Extracted records:

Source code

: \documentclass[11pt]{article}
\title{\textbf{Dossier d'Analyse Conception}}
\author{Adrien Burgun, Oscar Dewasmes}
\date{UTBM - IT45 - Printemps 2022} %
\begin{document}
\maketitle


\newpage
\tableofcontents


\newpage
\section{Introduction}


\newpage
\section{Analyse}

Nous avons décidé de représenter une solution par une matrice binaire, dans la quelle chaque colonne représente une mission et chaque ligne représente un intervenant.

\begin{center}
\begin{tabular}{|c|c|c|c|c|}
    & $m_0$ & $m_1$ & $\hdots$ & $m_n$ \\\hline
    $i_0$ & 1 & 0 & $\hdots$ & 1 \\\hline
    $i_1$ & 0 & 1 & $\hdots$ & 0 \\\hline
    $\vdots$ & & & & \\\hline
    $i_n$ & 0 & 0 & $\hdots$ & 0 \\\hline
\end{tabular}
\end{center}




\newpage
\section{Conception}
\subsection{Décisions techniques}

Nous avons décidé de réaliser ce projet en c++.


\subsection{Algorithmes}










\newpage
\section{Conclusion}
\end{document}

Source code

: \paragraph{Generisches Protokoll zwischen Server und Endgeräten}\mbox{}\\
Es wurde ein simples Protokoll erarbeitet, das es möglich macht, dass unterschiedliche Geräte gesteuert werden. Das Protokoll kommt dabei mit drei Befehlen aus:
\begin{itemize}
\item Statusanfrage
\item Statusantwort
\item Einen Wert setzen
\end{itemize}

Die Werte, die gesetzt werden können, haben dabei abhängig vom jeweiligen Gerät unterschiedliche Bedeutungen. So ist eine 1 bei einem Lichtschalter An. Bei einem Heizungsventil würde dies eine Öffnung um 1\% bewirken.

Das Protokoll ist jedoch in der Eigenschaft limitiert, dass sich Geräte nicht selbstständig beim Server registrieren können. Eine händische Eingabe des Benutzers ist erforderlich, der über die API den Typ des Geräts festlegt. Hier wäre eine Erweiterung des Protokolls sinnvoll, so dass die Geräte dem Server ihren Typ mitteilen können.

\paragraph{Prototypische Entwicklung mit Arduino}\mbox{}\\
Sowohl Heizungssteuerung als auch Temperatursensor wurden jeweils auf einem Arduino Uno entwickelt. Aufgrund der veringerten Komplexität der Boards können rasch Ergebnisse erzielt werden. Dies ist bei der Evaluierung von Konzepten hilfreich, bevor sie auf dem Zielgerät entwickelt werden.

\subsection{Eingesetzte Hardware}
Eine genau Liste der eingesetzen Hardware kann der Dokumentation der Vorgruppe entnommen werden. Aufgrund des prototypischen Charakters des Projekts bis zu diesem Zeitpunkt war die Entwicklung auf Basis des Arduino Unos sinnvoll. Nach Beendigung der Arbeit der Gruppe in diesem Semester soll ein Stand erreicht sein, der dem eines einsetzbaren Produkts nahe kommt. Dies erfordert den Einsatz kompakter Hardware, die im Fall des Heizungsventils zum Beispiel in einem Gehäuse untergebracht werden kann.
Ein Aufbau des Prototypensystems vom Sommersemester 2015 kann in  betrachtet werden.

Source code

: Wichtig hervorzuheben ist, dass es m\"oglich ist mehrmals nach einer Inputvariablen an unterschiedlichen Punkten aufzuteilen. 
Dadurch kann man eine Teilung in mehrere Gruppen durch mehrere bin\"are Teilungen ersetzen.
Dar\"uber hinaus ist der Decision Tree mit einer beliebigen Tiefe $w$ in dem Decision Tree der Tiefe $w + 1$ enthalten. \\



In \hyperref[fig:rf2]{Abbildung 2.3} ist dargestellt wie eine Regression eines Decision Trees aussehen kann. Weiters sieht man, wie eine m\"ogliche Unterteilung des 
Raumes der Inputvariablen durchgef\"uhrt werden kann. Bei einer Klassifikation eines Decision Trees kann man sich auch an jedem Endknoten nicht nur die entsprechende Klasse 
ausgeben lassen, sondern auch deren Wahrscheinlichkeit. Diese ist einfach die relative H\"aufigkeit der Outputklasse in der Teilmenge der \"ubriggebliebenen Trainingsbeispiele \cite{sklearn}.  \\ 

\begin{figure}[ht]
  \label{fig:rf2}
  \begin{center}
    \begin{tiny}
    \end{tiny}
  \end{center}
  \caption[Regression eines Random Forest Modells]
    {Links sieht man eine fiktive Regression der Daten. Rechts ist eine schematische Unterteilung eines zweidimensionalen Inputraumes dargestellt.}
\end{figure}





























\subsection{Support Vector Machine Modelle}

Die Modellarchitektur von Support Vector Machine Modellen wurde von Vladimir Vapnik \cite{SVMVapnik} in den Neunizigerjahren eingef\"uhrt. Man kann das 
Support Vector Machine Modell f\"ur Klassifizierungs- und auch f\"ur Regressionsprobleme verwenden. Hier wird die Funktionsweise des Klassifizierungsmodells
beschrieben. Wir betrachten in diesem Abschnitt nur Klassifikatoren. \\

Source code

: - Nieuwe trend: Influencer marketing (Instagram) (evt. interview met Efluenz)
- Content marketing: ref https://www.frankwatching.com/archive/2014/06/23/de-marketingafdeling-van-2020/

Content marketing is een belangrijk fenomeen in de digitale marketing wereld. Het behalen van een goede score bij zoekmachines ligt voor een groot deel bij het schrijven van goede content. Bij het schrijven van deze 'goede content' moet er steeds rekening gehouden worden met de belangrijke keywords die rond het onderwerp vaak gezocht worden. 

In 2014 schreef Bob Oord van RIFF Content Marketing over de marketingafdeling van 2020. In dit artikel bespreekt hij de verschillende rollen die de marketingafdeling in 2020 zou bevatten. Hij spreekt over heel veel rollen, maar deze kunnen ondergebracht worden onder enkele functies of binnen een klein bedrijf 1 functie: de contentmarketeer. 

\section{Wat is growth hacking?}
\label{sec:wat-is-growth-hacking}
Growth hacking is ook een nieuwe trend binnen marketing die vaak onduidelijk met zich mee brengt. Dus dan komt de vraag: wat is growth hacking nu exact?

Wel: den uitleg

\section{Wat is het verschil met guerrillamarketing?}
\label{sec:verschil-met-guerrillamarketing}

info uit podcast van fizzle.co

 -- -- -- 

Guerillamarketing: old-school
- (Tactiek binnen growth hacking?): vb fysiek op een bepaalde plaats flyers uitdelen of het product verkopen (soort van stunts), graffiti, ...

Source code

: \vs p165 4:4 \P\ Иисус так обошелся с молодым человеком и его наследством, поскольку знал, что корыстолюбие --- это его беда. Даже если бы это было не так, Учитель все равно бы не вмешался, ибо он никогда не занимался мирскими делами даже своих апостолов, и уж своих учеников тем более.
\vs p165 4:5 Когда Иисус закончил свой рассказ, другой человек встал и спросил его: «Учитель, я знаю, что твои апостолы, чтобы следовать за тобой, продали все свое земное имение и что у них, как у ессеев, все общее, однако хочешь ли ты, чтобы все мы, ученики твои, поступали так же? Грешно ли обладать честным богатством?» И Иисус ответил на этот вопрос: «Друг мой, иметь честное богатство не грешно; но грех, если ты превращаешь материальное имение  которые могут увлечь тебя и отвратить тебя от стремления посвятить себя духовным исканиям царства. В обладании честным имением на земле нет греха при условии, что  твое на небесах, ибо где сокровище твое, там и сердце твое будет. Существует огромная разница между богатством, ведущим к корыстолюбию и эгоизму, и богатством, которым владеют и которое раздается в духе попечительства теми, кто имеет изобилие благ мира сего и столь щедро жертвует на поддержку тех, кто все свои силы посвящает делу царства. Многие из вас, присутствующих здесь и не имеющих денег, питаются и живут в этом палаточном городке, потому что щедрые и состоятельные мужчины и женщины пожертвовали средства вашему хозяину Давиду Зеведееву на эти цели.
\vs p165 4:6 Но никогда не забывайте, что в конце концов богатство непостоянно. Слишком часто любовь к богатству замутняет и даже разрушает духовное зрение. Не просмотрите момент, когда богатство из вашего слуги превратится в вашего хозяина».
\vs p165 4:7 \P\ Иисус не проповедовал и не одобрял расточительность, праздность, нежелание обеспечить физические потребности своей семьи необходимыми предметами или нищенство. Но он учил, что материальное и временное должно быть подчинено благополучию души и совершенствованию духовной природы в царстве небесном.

• Assigned task
Reproduce the lines of the entries above from the one with "ausgeben lassen, sondern" to the one with "Random Forest Modells]", both included, exactly and without any other line.

• Result of this task
ausgeben lassen, sondern auch deren Wahrscheinlichkeit. Diese ist einfach die relative H\"aufigkeit der Outputklasse in der Teilmenge der \"ubriggebliebenen Trainingsbeispiele \cite{sklearn}.  \\ 

\begin{figure}[ht]
  \label{fig:rf2}
  \begin{center}
    \begin{tiny}
    \end{tiny}
  \end{center}
  \caption[Regression eines Random Forest Modells]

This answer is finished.